Assignment —
Could you set down exactly the lines in the records below between the line holding "Improved treatment of spacer grid" and the line holding "more exogenous variables.", inclusive?

Record set —
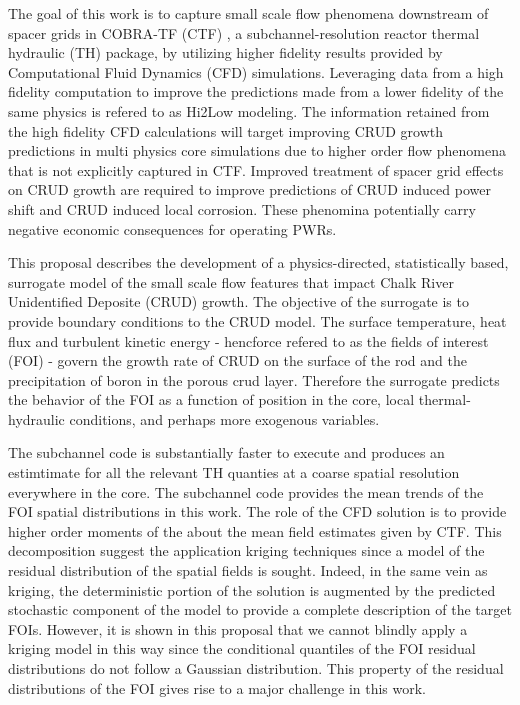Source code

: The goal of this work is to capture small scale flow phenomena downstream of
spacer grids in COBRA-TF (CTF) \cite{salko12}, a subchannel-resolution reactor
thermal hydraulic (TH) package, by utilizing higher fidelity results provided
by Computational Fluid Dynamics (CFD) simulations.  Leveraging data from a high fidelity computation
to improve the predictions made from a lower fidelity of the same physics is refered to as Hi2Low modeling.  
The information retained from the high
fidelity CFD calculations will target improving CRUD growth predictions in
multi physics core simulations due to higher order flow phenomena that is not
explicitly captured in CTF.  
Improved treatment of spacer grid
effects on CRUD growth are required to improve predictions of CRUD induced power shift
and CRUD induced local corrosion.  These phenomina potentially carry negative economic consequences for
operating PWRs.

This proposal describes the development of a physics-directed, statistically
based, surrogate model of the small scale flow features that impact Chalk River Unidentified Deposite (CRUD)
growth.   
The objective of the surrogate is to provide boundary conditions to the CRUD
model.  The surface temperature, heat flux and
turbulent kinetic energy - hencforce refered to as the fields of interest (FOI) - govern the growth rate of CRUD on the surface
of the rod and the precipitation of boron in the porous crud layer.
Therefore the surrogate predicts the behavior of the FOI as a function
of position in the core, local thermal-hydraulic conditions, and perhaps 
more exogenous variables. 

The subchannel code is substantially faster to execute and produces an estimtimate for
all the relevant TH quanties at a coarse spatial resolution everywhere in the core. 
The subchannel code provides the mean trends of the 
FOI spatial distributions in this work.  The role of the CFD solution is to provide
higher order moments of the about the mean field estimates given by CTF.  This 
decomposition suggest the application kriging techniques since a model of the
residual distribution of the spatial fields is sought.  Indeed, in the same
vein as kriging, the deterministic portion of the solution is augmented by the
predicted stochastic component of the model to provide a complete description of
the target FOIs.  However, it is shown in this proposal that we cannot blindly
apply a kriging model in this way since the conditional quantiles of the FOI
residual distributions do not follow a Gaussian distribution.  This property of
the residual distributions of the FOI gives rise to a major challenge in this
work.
* * *
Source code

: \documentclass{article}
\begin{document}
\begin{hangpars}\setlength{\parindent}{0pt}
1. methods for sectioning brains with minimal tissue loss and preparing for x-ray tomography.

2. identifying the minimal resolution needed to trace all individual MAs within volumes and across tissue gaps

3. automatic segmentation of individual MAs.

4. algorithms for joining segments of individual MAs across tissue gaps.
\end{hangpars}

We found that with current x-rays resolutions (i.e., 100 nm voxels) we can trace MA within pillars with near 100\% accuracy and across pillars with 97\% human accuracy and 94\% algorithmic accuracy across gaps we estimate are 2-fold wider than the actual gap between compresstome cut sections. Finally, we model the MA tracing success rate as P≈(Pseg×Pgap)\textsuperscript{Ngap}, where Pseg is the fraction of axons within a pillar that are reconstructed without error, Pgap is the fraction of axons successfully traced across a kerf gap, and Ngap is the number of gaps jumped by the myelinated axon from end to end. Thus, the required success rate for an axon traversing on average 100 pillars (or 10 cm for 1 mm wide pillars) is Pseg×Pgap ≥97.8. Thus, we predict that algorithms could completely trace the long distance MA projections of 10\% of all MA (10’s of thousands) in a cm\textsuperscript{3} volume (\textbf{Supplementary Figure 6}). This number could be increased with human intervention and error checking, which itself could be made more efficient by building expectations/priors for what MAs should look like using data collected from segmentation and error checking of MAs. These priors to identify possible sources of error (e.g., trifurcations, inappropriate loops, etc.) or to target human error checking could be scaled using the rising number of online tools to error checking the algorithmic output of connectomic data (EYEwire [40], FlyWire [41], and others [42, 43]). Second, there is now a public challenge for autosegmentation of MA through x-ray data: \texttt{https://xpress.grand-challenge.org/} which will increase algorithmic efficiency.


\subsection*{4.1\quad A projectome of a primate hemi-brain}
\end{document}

Expected answer —
Improved treatment of spacer grid
effects on CRUD growth are required to improve predictions of CRUD induced power shift
and CRUD induced local corrosion.  These phenomina potentially carry negative economic consequences for
operating PWRs.

This proposal describes the development of a physics-directed, statistically
based, surrogate model of the small scale flow features that impact Chalk River Unidentified Deposite (CRUD)
growth.   
The objective of the surrogate is to provide boundary conditions to the CRUD
model.  The surface temperature, heat flux and
turbulent kinetic energy - hencforce refered to as the fields of interest (FOI) - govern the growth rate of CRUD on the surface
of the rod and the precipitation of boron in the porous crud layer.
Therefore the surrogate predicts the behavior of the FOI as a function
of position in the core, local thermal-hydraulic conditions, and perhaps 
more exogenous variables. 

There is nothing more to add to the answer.